Diageo sales jump 5.8% and share buyback skyrockets stock
- Diageo's net sales jumped 5.8% totaling 6.9 billion pounds ($9.1 billion) for the first half of fiscal year 2019, beating analyst expectations. The company's operating profit totaled $3.1 billion — an increase of 11%, according to a release.
- The boost was largely attributed to stronger demand from China and India, but North American net sales also went up 6%. The company also announced that it would buy back $866 million of shares, sending its stock to a new high on Thursday morning.
- "Diageo delivered broad-based volume and organic net sales growth across regions and categories," Diageo's CEO Ivan Menezes said in the release. "We continue to expand organic operating margins while increasing investment in our brands ahead of organic net sales growth."
As consumer demands for alcohol continue to change, many companies have struggled to keep up. But Diageo has worked to refocus its portfolio by shedding less profitable brands and honing in on its premium products, which boosted slowing sales.
The company's plan to focus on high-end alcohol comes as interest in strong liquor has increased. And it has worked out for them since Diageo's portfolio of hard alcohols have largely improved this half. The company saw much slower growth in its earnings last year, when global sales increase by only 0.9%.
Studies have shown that millennials don't have strong loyalty to alcohol brands and instead, seek out new innovations. Diageo seems to have picked up on that trend and its trendy innovations have performed well. Brands that were older and saw no new products, on the other hand, held steady or lost sales.
Consumer interest in vintage cocktails has boosted spirits sales, with net U.S. sales jumping 5%. Scotch increased by 10% in the half. The report said that Johnnie Walker sales went up 9%, mainly due to the successful launch of White Walker by Johnnie Walker — a drink inspired by "Game of Thrones."
In tequila, both Don Julio and Casamigos saw strong double digit growth in the United States. While vodka net sales were flat, it was actually an improvement from last year. Smirnoff and Ciroc both posted declines, but Ketel One saw an increase of 22% in sales, mainly from the launch of Ketel One Botanical. As total rum sales in the United States ticked downward, Captain Morgan net sales also declined 9%.
Nationwide, beer volume has declined for five years straight. But Diageo's net sales in the segment in the United States grew 13%, mainly boosted by growth in ready-to-drink options and innovative launches. Ready-to-drink net sales increased 24%, driven by the popularity of Smirnoff Spiked Seltzer and Smirnoff Ice. In beer, net sales were up 2% driven by Guinness, which saw increases from its Open Gate Brewery and Barrel House in Maryland.
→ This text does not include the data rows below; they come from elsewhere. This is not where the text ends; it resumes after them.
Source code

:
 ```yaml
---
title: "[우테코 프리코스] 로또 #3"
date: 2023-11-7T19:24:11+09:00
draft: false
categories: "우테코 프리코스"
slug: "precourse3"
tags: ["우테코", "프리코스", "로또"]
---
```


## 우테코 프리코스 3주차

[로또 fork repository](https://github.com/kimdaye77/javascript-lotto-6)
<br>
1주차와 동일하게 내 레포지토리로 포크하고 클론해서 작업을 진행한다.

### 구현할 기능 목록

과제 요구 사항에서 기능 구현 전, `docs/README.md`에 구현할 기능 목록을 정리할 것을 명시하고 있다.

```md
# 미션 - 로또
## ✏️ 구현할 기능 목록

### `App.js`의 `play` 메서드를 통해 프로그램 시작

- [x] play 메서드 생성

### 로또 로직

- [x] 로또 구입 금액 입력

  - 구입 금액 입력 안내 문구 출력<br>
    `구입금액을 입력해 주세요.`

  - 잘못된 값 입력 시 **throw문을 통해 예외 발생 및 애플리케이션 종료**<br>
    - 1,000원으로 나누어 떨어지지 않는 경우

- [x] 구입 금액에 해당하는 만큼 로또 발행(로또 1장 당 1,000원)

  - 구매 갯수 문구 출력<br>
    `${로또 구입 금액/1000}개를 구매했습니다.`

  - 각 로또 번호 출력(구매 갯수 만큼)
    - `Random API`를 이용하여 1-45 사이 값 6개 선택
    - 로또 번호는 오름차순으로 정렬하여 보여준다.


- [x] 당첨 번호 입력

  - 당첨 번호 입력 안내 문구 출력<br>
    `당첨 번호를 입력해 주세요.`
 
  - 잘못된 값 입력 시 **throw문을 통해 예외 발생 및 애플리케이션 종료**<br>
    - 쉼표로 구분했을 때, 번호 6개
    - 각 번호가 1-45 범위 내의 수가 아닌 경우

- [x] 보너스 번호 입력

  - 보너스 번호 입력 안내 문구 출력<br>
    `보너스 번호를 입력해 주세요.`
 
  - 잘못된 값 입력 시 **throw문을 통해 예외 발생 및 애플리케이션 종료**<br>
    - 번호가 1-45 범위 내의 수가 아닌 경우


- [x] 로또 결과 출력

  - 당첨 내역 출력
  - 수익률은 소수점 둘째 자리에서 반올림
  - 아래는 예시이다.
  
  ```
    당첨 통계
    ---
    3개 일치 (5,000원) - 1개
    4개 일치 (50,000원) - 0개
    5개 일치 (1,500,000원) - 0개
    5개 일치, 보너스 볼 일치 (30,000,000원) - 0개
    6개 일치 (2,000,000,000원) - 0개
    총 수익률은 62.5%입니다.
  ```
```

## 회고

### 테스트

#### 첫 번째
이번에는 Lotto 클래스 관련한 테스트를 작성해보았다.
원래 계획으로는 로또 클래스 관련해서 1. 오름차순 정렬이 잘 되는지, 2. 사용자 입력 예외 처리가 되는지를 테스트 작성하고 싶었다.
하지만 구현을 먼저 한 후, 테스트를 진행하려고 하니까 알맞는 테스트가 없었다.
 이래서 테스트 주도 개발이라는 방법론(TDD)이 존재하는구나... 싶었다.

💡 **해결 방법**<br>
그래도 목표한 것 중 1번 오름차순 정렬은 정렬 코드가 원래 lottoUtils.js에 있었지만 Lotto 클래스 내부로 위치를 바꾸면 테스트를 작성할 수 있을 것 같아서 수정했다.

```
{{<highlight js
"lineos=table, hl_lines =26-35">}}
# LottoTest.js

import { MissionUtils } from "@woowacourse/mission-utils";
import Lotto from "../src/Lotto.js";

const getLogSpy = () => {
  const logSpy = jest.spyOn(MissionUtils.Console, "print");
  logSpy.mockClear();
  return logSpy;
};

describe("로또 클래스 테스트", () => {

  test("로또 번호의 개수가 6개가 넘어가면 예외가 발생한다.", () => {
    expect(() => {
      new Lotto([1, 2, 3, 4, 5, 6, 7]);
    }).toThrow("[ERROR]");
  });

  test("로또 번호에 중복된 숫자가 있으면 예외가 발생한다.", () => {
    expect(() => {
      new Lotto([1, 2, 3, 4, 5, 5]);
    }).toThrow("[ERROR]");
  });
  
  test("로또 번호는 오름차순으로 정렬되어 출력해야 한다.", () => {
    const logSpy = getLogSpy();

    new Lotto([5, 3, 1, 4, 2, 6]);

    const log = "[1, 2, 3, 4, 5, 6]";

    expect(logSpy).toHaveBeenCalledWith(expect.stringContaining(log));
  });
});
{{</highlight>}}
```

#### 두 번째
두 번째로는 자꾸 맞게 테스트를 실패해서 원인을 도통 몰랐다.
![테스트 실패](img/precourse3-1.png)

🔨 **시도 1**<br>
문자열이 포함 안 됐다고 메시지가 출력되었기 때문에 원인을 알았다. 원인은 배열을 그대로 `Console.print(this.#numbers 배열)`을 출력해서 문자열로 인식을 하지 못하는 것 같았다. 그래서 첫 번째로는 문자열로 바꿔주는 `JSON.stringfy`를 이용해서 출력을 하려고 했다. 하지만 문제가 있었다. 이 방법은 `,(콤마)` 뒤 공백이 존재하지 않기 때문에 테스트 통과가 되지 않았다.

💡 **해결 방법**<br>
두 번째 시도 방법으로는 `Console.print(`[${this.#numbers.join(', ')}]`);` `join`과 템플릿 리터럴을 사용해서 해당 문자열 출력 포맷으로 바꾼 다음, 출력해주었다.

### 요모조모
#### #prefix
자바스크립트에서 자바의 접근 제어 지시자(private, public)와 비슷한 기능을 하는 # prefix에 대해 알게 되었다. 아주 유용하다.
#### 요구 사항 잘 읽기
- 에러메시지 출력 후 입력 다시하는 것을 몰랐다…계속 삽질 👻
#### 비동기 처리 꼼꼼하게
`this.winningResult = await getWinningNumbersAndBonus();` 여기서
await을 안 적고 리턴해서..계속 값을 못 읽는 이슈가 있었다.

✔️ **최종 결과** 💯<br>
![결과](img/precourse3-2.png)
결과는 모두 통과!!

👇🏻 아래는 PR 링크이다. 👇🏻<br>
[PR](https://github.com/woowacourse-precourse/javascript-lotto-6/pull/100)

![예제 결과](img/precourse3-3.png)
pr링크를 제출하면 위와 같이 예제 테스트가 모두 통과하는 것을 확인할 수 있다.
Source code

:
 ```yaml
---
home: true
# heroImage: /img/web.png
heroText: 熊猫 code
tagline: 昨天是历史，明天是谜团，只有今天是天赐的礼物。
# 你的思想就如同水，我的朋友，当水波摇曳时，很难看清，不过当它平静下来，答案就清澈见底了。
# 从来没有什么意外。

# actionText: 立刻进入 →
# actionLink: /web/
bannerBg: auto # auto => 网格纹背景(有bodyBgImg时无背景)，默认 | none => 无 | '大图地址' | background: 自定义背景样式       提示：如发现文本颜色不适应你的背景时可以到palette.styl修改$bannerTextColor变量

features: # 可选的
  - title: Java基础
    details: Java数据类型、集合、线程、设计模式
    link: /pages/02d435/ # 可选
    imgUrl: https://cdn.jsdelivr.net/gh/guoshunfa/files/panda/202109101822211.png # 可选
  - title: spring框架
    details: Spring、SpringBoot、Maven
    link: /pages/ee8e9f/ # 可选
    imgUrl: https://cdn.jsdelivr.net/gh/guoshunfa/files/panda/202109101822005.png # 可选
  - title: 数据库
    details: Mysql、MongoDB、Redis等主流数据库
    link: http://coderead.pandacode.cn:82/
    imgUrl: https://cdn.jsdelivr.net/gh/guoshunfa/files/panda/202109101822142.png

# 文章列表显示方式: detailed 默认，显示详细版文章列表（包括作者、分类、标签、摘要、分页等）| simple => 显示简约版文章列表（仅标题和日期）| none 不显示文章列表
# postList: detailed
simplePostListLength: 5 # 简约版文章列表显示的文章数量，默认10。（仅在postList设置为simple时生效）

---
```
A big part of the company's strategy has been active M&A, which has helped to lift Diageo's North American sales. Late last year, Diageo sold 19 of its lower-end brands to Sazerac for $550 million. This move was completed in December and the report said it has "positively impacted net sales."
In recent years, the alcohol giant has also sold several of its wine brands to Treasury Wine Estates for $552 million and bought Casamigos, the fast-growing U.S. premium tequila brand, for a total price of about $1 billion. More purchases like that will probably be announced this year. When discussing earnings on CNBC Tuesday morning, Menezes said that the company will continue making acquisitions.
Diageo could be looking to cannabis next. In August, Diageo was talking to at least three cannabis producers about a deal for a pot-infused drink. Other alcoholic beverage companies have already gotten in the game, with Constellation investing $3.9 billion in Canopy Growth last year. Diageo still hasn't made a deal, but it could come soon given the company's sales growth this fiscal year and openness to more M&A.